If the Son therefore shall make you free, ye shall be free indeed. (John 8:36)
Wives, submit yourselves unto your own husbands, as unto the Lord. (Ephesians 5:22)

Remembrance encouraged women to locate the suffering of women in the Bible and draw feminist meaning from it, whether valid or not in the context of the Scripture. (15) This served “to heighten women’s bitterness, anger, and disillusionment with God and the Bible. (16)

Creative actualization encouraged women to “read into, embellish, or augment” the Biblical text (16), with the view of “reclaiming for Church women the same imaginative freedom, popular creativity, and ritual powers the male prophets and apostles possessed.” (17) This encouraged women to rewrite Biblical stories about women, reformulate patriarchal prayers and create feminist ritual celebrating feminine ancestors mentioned in Scripture. (17) For example, the existence of “Lilith” in the Genesis account is an early creative actualization. (17)

We can see readily the presupposition that a woman’s intuition, thoughts, experiences, and perceptions are placed above even God Himself.

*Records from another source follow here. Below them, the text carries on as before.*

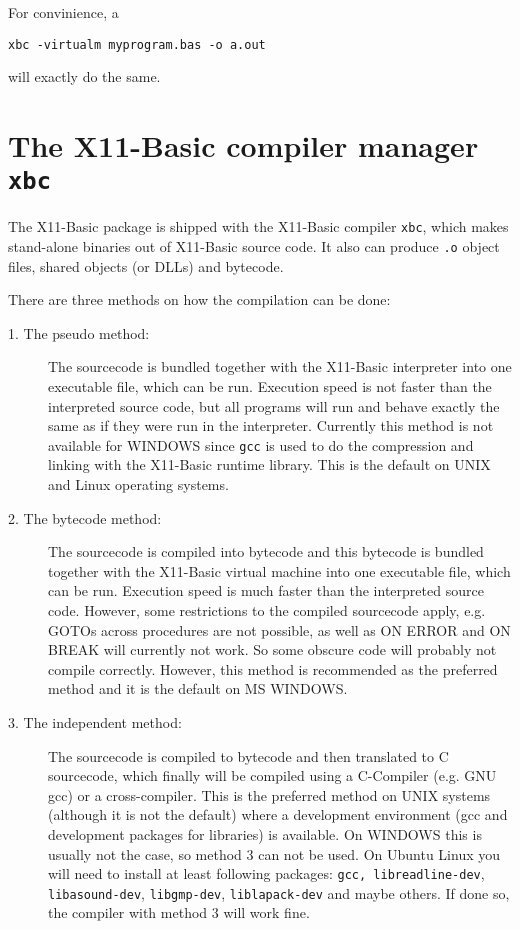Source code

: For convinience, a
\begin{mdframed}[hidealllines=true,backgroundcolor=black!20]
\begin{verbatim}
xbc -virtualm myprogram.bas -o a.out
\end{verbatim}
\end{mdframed}
will exactly do the same. 
  
\section{The X11-Basic compiler manager {\tt \bf xbc}}

The X11-Basic package is shipped with the X11-Basic compiler \verb|xbc|, which
makes stand-alone binaries out of X11-Basic source code. It also can produce
\verb|.o| object files, shared objects (or DLLs) and bytecode. 

There are three methods on how the compilation can be done:
\begin{description}
\item[1. The pseudo method:] The sourcecode is bundled together with the
X11-Basic interpreter into one executable file, which can be run. Execution
speed is not faster than the interpreted source code, but all programs will run
and behave exactly the same as if they were run in the interpreter. Currently
this method is not available for WINDOWS since \verb|gcc| is used to do the
compression and linking with the X11-Basic runtime library. This is the default 
on UNIX and Linux operating systems.
\item[2. The bytecode method:] The sourcecode is compiled into bytecode and this
bytecode is bundled together with the X11-Basic virtual machine into one
executable file, which can be run. Execution speed is much faster than the
interpreted source code. However,
some restrictions to the compiled sourcecode apply, e.g. GOTOs across procedures
are not possible, as well as ON ERROR and ON BREAK will currently not work. So some
obscure code will probably not compile correctly. However, this method is
recommended as the preferred method and it is the default on MS WINDOWS.
\item[3. The independent method:] The sourcecode is compiled to bytecode and
then translated to C sourcecode, which finally will be compiled using a
C-Compiler (e.g. GNU gcc) or a cross-compiler. This is the preferred method on
UNIX systems (although it is not the default) where a development environment
(gcc and development packages for libraries) is available. On WINDOWS this is
usually not the case, so method 3 can not be used. On Ubuntu Linux you will need
to install at least following packages:  
\verb|gcc, libreadline-dev|, \verb|libasound-dev|, \verb|libgmp-dev|,  \verb|liblapack-dev|
and maybe others. If done so, the compiler with method 3 will work fine.
\end{description}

We also see the intent that women (and men too) want to get messages out of Scripture that they want to get out of it. In essence, they desire Scripture to conform to them, rather than to conform themselves to Scripture. Feminist Churchianity has now declared its full independence from the authority of God

(1) The Feminist Gospel by Mary Kassian p 71 (2) ibid page 72, 74, 76, 78, 80, 83, 87.
(3) ibid page 89. (4) ibid page 90. (5) ibid page 91. (6) ibid page 92, 93, 94.
(7) ibid page 94. (8) ibid page 95. (9) ibid page 96. (10) ibid page 97. (11) ibid page 109.
(12) ibid page 110. (13) ibid page 111. (14) ibid page 112. (15) ibid page 113.
(16) ibid page 114. (17) ibid page 115.